§ TO DO
Print each entry word for word.

(Saved entries)

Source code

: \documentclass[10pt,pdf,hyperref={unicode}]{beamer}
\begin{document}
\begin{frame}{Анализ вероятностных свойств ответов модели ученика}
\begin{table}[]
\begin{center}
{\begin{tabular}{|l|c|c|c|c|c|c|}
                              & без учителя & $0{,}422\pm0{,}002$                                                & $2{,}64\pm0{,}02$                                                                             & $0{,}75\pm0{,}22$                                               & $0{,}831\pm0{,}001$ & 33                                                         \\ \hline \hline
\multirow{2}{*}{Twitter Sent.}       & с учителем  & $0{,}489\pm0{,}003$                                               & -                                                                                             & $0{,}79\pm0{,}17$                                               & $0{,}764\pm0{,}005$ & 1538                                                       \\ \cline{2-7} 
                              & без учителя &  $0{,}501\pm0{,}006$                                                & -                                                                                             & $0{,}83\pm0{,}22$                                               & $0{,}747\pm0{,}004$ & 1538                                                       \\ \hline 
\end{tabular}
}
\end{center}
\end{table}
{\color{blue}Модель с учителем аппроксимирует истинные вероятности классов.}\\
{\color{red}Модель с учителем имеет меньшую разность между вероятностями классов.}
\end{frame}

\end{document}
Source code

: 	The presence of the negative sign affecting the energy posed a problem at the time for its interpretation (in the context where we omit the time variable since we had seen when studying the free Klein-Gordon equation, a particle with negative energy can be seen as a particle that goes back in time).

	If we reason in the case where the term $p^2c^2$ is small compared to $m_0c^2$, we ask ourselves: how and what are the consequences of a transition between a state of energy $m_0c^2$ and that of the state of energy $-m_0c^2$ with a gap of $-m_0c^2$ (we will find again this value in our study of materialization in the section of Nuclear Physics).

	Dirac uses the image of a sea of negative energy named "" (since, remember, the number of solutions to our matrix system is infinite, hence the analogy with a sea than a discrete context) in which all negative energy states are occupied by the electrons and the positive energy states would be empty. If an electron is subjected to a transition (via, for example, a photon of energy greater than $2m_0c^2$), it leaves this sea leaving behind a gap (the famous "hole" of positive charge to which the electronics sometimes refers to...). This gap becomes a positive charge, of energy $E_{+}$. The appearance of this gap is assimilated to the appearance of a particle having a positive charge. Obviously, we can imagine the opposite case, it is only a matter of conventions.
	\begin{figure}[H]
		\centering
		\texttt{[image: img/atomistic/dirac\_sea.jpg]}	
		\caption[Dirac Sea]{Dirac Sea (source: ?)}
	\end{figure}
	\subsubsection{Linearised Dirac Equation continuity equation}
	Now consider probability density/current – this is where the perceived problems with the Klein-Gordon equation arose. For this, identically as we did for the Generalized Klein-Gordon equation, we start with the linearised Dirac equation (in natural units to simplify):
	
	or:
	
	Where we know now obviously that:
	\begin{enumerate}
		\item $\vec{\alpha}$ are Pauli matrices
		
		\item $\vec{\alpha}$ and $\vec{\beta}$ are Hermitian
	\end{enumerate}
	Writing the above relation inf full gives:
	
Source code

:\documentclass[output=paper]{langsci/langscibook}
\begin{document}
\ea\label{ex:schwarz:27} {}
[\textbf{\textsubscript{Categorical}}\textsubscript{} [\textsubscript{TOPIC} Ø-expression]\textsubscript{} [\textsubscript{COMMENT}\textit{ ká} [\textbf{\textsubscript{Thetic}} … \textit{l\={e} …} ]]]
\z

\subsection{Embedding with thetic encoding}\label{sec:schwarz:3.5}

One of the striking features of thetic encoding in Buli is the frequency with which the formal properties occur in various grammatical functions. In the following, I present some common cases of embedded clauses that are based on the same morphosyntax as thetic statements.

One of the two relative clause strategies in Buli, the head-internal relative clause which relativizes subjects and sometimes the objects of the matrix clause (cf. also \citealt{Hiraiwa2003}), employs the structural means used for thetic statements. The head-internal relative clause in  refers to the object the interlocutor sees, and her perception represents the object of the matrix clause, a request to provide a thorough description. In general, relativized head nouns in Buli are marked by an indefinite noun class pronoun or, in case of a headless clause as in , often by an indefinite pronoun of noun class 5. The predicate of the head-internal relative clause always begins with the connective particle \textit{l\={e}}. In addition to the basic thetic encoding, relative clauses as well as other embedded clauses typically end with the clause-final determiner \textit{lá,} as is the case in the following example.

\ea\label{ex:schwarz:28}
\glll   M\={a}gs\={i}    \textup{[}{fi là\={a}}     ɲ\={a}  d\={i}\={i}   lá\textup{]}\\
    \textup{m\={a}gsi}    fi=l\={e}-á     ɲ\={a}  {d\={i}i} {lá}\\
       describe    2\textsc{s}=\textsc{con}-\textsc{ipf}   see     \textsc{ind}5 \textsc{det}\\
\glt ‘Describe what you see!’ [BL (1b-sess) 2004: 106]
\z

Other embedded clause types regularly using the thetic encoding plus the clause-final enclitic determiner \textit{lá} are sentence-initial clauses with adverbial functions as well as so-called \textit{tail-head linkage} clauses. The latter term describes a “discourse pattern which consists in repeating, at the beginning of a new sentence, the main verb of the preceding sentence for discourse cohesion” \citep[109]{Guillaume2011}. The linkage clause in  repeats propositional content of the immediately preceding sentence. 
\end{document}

§ EXERCISE OUTPUT
Source code

: \documentclass[10pt,pdf,hyperref={unicode}]{beamer}
\begin{document}
\begin{frame}{Анализ вероятностных свойств ответов модели ученика}
\begin{table}[]
\begin{center}
{\begin{tabular}{|l|c|c|c|c|c|c|}
                              & без учителя & $0{,}422\pm0{,}002$                                                & $2{,}64\pm0{,}02$                                                                             & $0{,}75\pm0{,}22$                                               & $0{,}831\pm0{,}001$ & 33                                                         \\ \hline \hline
\multirow{2}{*}{Twitter Sent.}       & с учителем  & $0{,}489\pm0{,}003$                                               & -                                                                                             & $0{,}79\pm0{,}17$                                               & $0{,}764\pm0{,}005$ & 1538                                                       \\ \cline{2-7} 
                              & без учителя &  $0{,}501\pm0{,}006$                                                & -                                                                                             & $0{,}83\pm0{,}22$                                               & $0{,}747\pm0{,}004$ & 1538                                                       \\ \hline 
\end{tabular}
}
\end{center}
\end{table}
{\color{blue}Модель с учителем аппроксимирует истинные вероятности классов.}\\
{\color{red}Модель с учителем имеет меньшую разность между вероятностями классов.}
\end{frame}

\end{document}
Source code

: 	The presence of the negative sign affecting the energy posed a problem at the time for its interpretation (in the context where we omit the time variable since we had seen when studying the free Klein-Gordon equation, a particle with negative energy can be seen as a particle that goes back in time).

	If we reason in the case where the term $p^2c^2$ is small compared to $m_0c^2$, we ask ourselves: how and what are the consequences of a transition between a state of energy $m_0c^2$ and that of the state of energy $-m_0c^2$ with a gap of $-m_0c^2$ (we will find again this value in our study of materialization in the section of Nuclear Physics).

	Dirac uses the image of a sea of negative energy named "" (since, remember, the number of solutions to our matrix system is infinite, hence the analogy with a sea than a discrete context) in which all negative energy states are occupied by the electrons and the positive energy states would be empty. If an electron is subjected to a transition (via, for example, a photon of energy greater than $2m_0c^2$), it leaves this sea leaving behind a gap (the famous "hole" of positive charge to which the electronics sometimes refers to...). This gap becomes a positive charge, of energy $E_{+}$. The appearance of this gap is assimilated to the appearance of a particle having a positive charge. Obviously, we can imagine the opposite case, it is only a matter of conventions.
	\begin{figure}[H]
		\centering
		\texttt{[image: img/atomistic/dirac\_sea.jpg]}	
		\caption[Dirac Sea]{Dirac Sea (source: ?)}
	\end{figure}
	\subsubsection{Linearised Dirac Equation continuity equation}
	Now consider probability density/current – this is where the perceived problems with the Klein-Gordon equation arose. For this, identically as we did for the Generalized Klein-Gordon equation, we start with the linearised Dirac equation (in natural units to simplify):
	
	or:
	
	Where we know now obviously that:
	\begin{enumerate}
		\item $\vec{\alpha}$ are Pauli matrices
		
		\item $\vec{\alpha}$ and $\vec{\beta}$ are Hermitian
	\end{enumerate}
	Writing the above relation inf full gives:
	
Source code

:\documentclass[output=paper]{langsci/langscibook}
\begin{document}
\ea\label{ex:schwarz:27} {}
[\textbf{\textsubscript{Categorical}}\textsubscript{} [\textsubscript{TOPIC} Ø-expression]\textsubscript{} [\textsubscript{COMMENT}\textit{ ká} [\textbf{\textsubscript{Thetic}} … \textit{l\={e} …} ]]]
\z

\subsection{Embedding with thetic encoding}\label{sec:schwarz:3.5}

One of the striking features of thetic encoding in Buli is the frequency with which the formal properties occur in various grammatical functions. In the following, I present some common cases of embedded clauses that are based on the same morphosyntax as thetic statements.

One of the two relative clause strategies in Buli, the head-internal relative clause which relativizes subjects and sometimes the objects of the matrix clause (cf. also \citealt{Hiraiwa2003}), employs the structural means used for thetic statements. The head-internal relative clause in  refers to the object the interlocutor sees, and her perception represents the object of the matrix clause, a request to provide a thorough description. In general, relativized head nouns in Buli are marked by an indefinite noun class pronoun or, in case of a headless clause as in , often by an indefinite pronoun of noun class 5. The predicate of the head-internal relative clause always begins with the connective particle \textit{l\={e}}. In addition to the basic thetic encoding, relative clauses as well as other embedded clauses typically end with the clause-final determiner \textit{lá,} as is the case in the following example.

\ea\label{ex:schwarz:28}
\glll   M\={a}gs\={i}    \textup{[}{fi là\={a}}     ɲ\={a}  d\={i}\={i}   lá\textup{]}\\
    \textup{m\={a}gsi}    fi=l\={e}-á     ɲ\={a}  {d\={i}i} {lá}\\
       describe    2\textsc{s}=\textsc{con}-\textsc{ipf}   see     \textsc{ind}5 \textsc{det}\\
\glt ‘Describe what you see!’ [BL (1b-sess) 2004: 106]
\z

Other embedded clause types regularly using the thetic encoding plus the clause-final enclitic determiner \textit{lá} are sentence-initial clauses with adverbial functions as well as so-called \textit{tail-head linkage} clauses. The latter term describes a “discourse pattern which consists in repeating, at the beginning of a new sentence, the main verb of the preceding sentence for discourse cohesion” \citep[109]{Guillaume2011}. The linkage clause in  repeats propositional content of the immediately preceding sentence. 
\end{document}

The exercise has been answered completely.